Adler understands what makes an artist tick, like Golden Boy Joe Bonaparte’s frustrating need to fit into the society. She tells her class, “Even in good times, the actor is never really part of the world. I don’t know any society where the lawyer and the doctor sit down and have dinner with the actor, if they can avoid it.” She spills out her own truths about her brother Luther. “He is not companionable — typical of the artist… Luther does not belong to a house.” She prods her students about the script. “Grab that truth. Take your time but grab it. The truth is not in the lines.” She demands that they see the whore in Joe’s girlfriend, Lorna. “She lets herself be experienced, but she doesn’t experience it.” Adler confesses she’s sorry she missed that profession. “I’d give my life to know as much as Lorna does about men.” Adler talks about the role of the soul in Joe’s struggle. When Lorna tells him that when he wants all the money and fame, his soul hurts, for Adler that’s the culminating moment for him. “That’s it! He’s always left room for the soul but it bothered him inside…the way it holds up every ambitious man.” This revelatory unraveling of character is what Adler excels at.

But does it work on the page?
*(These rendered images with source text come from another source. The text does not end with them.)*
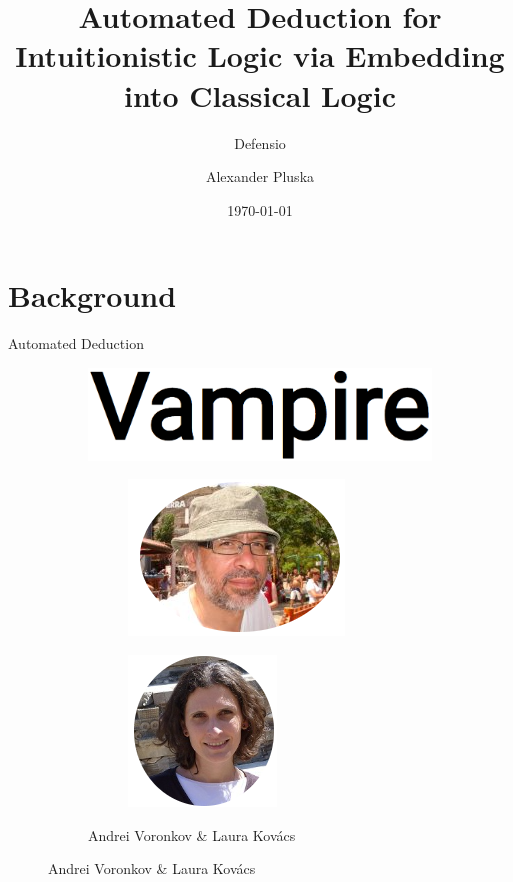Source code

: \documentclass{cubeamer}
\title{Automated Deduction for Intuitionistic Logic via Embedding into Classical Logic}
\subtitle{Defensio}
\author[Alexander Pluska]{Alexander Pluska}
\date{\today} %
\institute[University of Vienna]{University of Vienna}
\begin{document}
	
	\maketitle
	
	\cutoc
	
	\section{Background}
	
	\begin{frame}{Automated Deduction}
			\begin{figure}[!tbp]
				\centering
				\begin{subfigure}[b]{0.35\textwidth}
					\begin{center}
						\includegraphics[width=\textwidth]{Vampire.png}
						\begin{subfigure}[b]{0.4\textwidth}
							\includegraphics[height=0.2\textheight]{Voronkov.png}
						\end{subfigure}
						\hfill
						\begin{subfigure}[b]{0.4\textwidth}
							\includegraphics[height=0.2\textheight]{Kovacs.png}
						\end{subfigure}
						\caption{Andrei Voronkov \& Laura Kovács}
					\end{center}

\end{subfigure}
\end{figure}
\end{frame}
\end{document}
Absolutely; nevertheless, the reader would do best to approach the text slowly, a chapter at a time, and then put it briefly aside. Confronting Adler through her words can be as intense as the live experience was to her students. She talks and you listen. Such confrontations take time to be digested. You don’t follow a rich meal an hour later with another, not if you know what’s good for you. This rat-a-tat-tat, in-your-face approach is what gives the book its greatest strengths but also its limitations. You, as the reader, must be willing to put your own reservations on hold and accept that a woman whose life was about living and breathing great theatre may know more about its lessons than you. After all, that’s why we go to great teachers, isn’t it?

Paris wisely includes a full text from one of this play’s key scenes, which is interspersed line by line with Adler’s own commentary. In Act One, Joe and Lorna sit on a park bench, getting to know each other better. He asks her permission to speak his mind and warns her if she laughs, he’ll never speak to her again. Adler gives the subtext: “So be careful of me. This character is a killer.” He goes on to tell Lorna that “with music, I’m never alone when I’m alone.” He explains that nothing is closed to him when he plays music. He’s no longer afraid. Adler responds: “‘I’m not alone when I’m alone’ is mystical. Don’t try too hard to make it logical because it’s not. Tennessee (Williams) does it all the time.” Adler quotes Tom’s lines from The Glass Menagerie: “I didn’t go to the moon, I went much further. But time is the distance between two points.” Adler is nothing if not direct with the script. “Who the hell knows what he’s talking about?” She tells us Joe is trying to tell the truth, which involves trying to express the inexpressible.

Some readers will not be as familiar as others with a script format, and to see the dialogue in tandem with Adler’s comments is invaluable. Though her translation of the truths underlying such plays as O’Neill’s Long Day’s Journey Into Night, Williams’ A Streetcar Named Desire and Miller’s Death of a Salesman, to name just a few, are informative and often riveting, and with detailed synopses by Paris throughout, this book could do no better service to Adler than if the same reader went straight to the great plays themselves. Armed with Adler’s insights, it’s the perfect companion. Paris doesn’t avoid her “yiddishisms” either. To her students she says, “I’m going to treat you as if you were millions of years old, not just pishers on the street.” She wants them to be as big as the company they keep.